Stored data
****************************************

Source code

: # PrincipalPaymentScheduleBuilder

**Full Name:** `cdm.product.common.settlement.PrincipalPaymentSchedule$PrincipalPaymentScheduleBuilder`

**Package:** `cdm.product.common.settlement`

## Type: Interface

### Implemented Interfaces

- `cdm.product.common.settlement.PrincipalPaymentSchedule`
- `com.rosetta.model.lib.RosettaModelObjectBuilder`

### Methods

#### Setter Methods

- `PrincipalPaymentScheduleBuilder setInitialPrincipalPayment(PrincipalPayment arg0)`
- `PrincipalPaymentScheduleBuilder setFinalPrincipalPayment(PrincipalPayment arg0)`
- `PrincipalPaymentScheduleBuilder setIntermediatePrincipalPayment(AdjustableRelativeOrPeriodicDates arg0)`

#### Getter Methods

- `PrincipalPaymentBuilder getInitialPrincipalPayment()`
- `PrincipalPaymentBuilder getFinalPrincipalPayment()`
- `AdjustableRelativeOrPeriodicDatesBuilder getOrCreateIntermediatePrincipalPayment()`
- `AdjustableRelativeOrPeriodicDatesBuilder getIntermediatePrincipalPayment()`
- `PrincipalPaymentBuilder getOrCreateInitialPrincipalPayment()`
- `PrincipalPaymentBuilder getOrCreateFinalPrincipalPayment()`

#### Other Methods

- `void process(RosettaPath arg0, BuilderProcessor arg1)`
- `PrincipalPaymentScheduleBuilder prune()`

****************************************

WHAT YOU ARE ASKED TO DO
Each entry shown above is to be duplicated exactly.

ANSWER TO THIS TASK
Source code

: # PrincipalPaymentScheduleBuilder

**Full Name:** `cdm.product.common.settlement.PrincipalPaymentSchedule$PrincipalPaymentScheduleBuilder`

**Package:** `cdm.product.common.settlement`

## Type: Interface

### Implemented Interfaces

- `cdm.product.common.settlement.PrincipalPaymentSchedule`
- `com.rosetta.model.lib.RosettaModelObjectBuilder`

### Methods

#### Setter Methods

- `PrincipalPaymentScheduleBuilder setInitialPrincipalPayment(PrincipalPayment arg0)`
- `PrincipalPaymentScheduleBuilder setFinalPrincipalPayment(PrincipalPayment arg0)`
- `PrincipalPaymentScheduleBuilder setIntermediatePrincipalPayment(AdjustableRelativeOrPeriodicDates arg0)`

#### Getter Methods

- `PrincipalPaymentBuilder getInitialPrincipalPayment()`
- `PrincipalPaymentBuilder getFinalPrincipalPayment()`
- `AdjustableRelativeOrPeriodicDatesBuilder getOrCreateIntermediatePrincipalPayment()`
- `AdjustableRelativeOrPeriodicDatesBuilder getIntermediatePrincipalPayment()`
- `PrincipalPaymentBuilder getOrCreateInitialPrincipalPayment()`
- `PrincipalPaymentBuilder getOrCreateFinalPrincipalPayment()`

#### Other Methods

- `void process(RosettaPath arg0, BuilderProcessor arg1)`
- `PrincipalPaymentScheduleBuilder prune()`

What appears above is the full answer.